いや、それ以前にそもそも、ジッドは盲目性そのものをまずきちんと扱えているのかどうかを まず問うべきだろう。器質的な視覚のハンディキャップに対する無理解は、そのままイエスの奇跡の意義や重みに対する(それこそ、ジッドと 牧師お気に入りの、頭で考えたのではない)受け止め方の限界と結びついているのではないかという点を問うべきだろう。端的に言えば ここでは文章で表現をする人間の、書き手の依拠する媒体に制約された限界を、認識の限界を、己の器官の可視領域と解像度に基づく歪みを 忘れて、恰も対象自体の状態がそうであるかに読み手に受け取られてしまいかねない点が問題なのだ。厳密に言えば、言葉の媒介を介して 視覚に翻訳可能である限りのジェルトリュードは恰も存在していないかの如くなのであり、自分の認識の盲点に勝手にタブララサを、 ルソー的な自然状態を仮構しているに過ぎないのではないか。否、牧師が最初に手帖を書こうと思った動機は、まさに、恩寵を記録し、遺すことで あったのであって、最初の意図は正しかったのだ。では、どこがいけなかったのか?どこから過誤が入り込んだのか?実は問うべきはその部分に あるのではないか?作者ジッドの次元においても、もともとの若き日の執筆動機は何で、それが何の力によってどう歪められていったのかを 追跡し、だがこのように遺され、読み継がれている事実を、そうした力学の中で記述してやらなくてはならないのではないか?

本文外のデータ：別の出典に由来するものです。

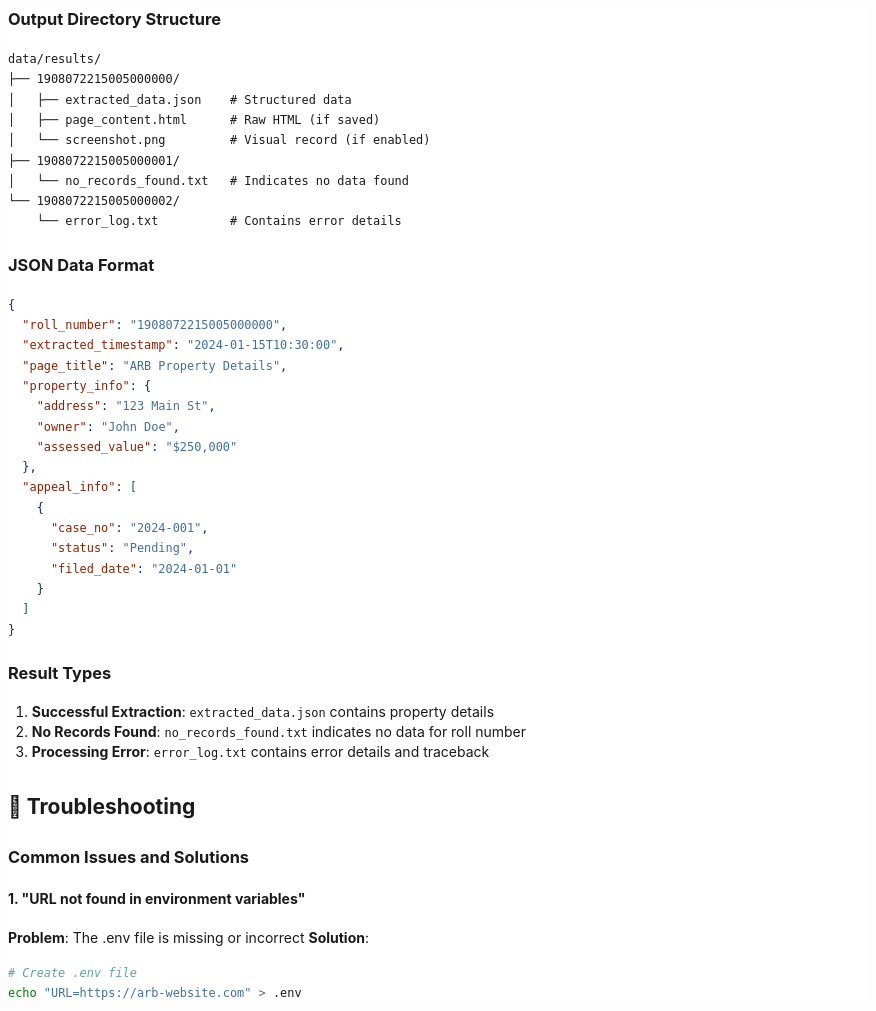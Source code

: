 ### Output Directory Structure
```
data/results/
├── 1908072215005000000/
│   ├── extracted_data.json    # Structured data
│   ├── page_content.html      # Raw HTML (if saved)
│   └── screenshot.png         # Visual record (if enabled)
├── 1908072215005000001/
│   └── no_records_found.txt   # Indicates no data found
└── 1908072215005000002/
    └── error_log.txt          # Contains error details
```

### JSON Data Format
```json
{
  "roll_number": "1908072215005000000",
  "extracted_timestamp": "2024-01-15T10:30:00",
  "page_title": "ARB Property Details",
  "property_info": {
    "address": "123 Main St",
    "owner": "John Doe",
    "assessed_value": "$250,000"
  },
  "appeal_info": [
    {
      "case_no": "2024-001",
      "status": "Pending",
      "filed_date": "2024-01-01"
    }
  ]
}
```

### Result Types

1. **Successful Extraction**: `extracted_data.json` contains property details
2. **No Records Found**: `no_records_found.txt` indicates no data for roll number
3. **Processing Error**: `error_log.txt` contains error details and traceback

## 🔧 Troubleshooting

### Common Issues and Solutions

#### 1. "URL not found in environment variables"
**Problem**: The .env file is missing or incorrect
**Solution**: 
```bash
# Create .env file
echo "URL=https://arb-website.com" > .env
```
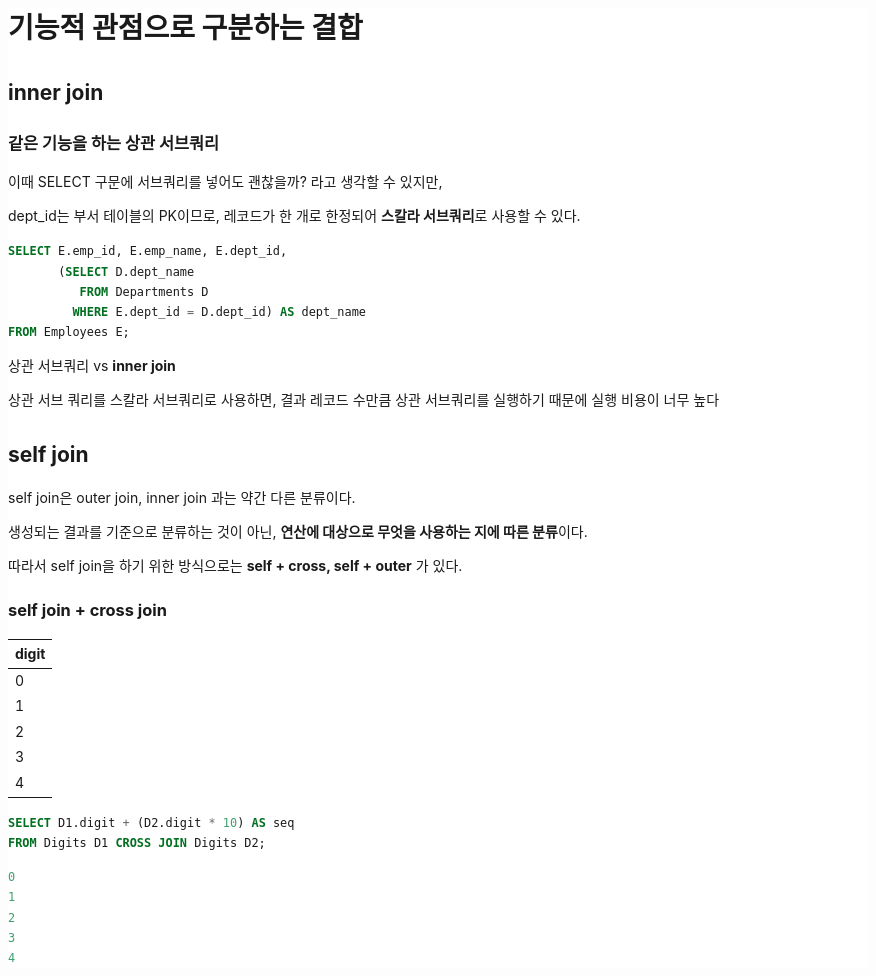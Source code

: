# 기능적 관점으로 구분하는 결합

## inner join

### 같은 기능을 하는 상관 서브쿼리

이때 SELECT 구문에 서브쿼리를 넣어도 괜찮을까? 라고 생각할 수 있지만,

dept_id는 부서 테이블의 PK이므로, 레코드가 한 개로 한정되어 **스칼라 서브쿼리**로 사용할 수 있다.

```sql
SELECT E.emp_id, E.emp_name, E.dept_id,
       (SELECT D.dept_name
          FROM Departments D
         WHERE E.dept_id = D.dept_id) AS dept_name
FROM Employees E;
```

상관 서브쿼리 vs **inner join**

상관 서브 쿼리를 스칼라 서브쿼리로 사용하면, 결과 레코드 수만큼 상관 서브쿼리를 실행하기 때문에 실행 비용이 너무 높다

## self join

self join은 outer join, inner join 과는 약간 다른 분류이다.

생성되는 결과를 기준으로 분류하는 것이 아닌, **연산에 대상으로 무엇을 사용하는 지에 따른 분류**이다.

따라서 self join을 하기 위한 방식으로는 **self + cross, self + outer** 가 있다.

### self join + cross join

| digit |
| --- |
| 0 |
| 1 |
| 2 |
| 3 |
| 4 |

```sql
SELECT D1.digit + (D2.digit * 10) AS seq
FROM Digits D1 CROSS JOIN Digits D2;
```

```sql
0
1
2
3
4
```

こうした観点から映画化された作品とジッドの原作の違いをもう一度検討してみると、媒体の相違に起因するものは、物語自体が内容的に視覚・聴覚といった 感覚を素材としているが故に、他の作品の映画化よりも本質的なものとなっていると考えるべきであるという点がすぐさま明らかになる。 映画は言語を媒介することなく、直接、視覚と聴覚を利用することができる一方で、触覚はそれを一般には視覚、遥かに限定された仕方での聴覚を 経由した間接的な仕方でしか表現できない。ドラノワの映画は、オーリックの音楽を用いることで、ベートーヴェンへの参照を避ける一方(だからヌーシャテルの 「田園交響楽」のコンサートは全く登場しないし、モノクロ映画という制約ゆえか、色彩と音色の共感覚もまた取り上げられない)、物語中の会話は 聴覚によって普通に再現されてしまう(それが盲人との対話であることに聴いているだけでは気付かない)から、ジェルトリュードの視覚のハンディキャップを 視覚的に提示せざるを得ない。だが他方で、彼女が聴覚をどのように代補として用いているのかの提示を映画がすることは困難だ。 せいぜいが、目ではなく耳を注意の対象に向ける様の提示くらいしか手段は用意されていない。そこで前面に出るのは、触覚による代補の側面となる。 原作にはない、躓きながら外を歩く場面もそうだが、最も決定的なのは、視覚を獲得した彼女が、同じ年頃の女性の友人達に囲まれて、相手を同定するように求められたとき、 それまで用いていた触覚に頼って正確に同定してみせるという、原作には全くない、だが科学的には全く妥当なシーンだろう。勿論、視覚を獲得する以前において、彼女を 原点においた展望を提示するショットは注意深く避けられるから、いきおい作品のほとんどにおいて、彼女は外部の視点からのみもっぱら写されることになる。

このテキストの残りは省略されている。